Wherever a line in the records contains the word "dapat", return that line.

** Entries provided follows **

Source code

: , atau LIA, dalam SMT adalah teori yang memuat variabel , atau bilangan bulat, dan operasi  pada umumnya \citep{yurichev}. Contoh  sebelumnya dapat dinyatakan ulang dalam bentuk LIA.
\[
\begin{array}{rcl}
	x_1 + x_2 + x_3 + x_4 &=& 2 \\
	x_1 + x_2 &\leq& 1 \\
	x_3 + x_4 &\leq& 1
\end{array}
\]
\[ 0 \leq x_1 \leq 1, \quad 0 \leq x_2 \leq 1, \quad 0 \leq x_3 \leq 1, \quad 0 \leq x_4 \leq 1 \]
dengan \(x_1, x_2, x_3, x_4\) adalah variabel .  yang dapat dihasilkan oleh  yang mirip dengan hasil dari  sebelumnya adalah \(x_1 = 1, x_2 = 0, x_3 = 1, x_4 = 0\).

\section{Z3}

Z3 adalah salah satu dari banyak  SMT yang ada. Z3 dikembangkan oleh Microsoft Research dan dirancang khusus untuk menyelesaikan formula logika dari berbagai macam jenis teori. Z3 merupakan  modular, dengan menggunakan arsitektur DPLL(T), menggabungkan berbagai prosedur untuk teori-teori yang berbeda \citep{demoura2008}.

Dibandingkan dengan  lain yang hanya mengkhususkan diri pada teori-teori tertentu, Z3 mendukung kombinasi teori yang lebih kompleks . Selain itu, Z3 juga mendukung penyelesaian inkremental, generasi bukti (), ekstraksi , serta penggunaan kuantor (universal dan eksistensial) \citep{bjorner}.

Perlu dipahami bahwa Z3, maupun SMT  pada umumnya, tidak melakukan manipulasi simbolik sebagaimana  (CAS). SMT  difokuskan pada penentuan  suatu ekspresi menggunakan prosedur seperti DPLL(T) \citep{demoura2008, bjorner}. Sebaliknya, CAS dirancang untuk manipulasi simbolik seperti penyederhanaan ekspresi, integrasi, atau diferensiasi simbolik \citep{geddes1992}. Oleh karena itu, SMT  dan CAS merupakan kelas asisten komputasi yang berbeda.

** End of Entries provided **

**Response for this exercise:**
: , atau LIA, dalam SMT adalah teori yang memuat variabel , atau bilangan bulat, dan operasi  pada umumnya \citep{yurichev}. Contoh  sebelumnya dapat dinyatakan ulang dalam bentuk LIA.
dengan \(x_1, x_2, x_3, x_4\) adalah variabel .  yang dapat dihasilkan oleh  yang mirip dengan hasil dari  sebelumnya adalah \(x_1 = 1, x_2 = 0, x_3 = 1, x_4 = 0\).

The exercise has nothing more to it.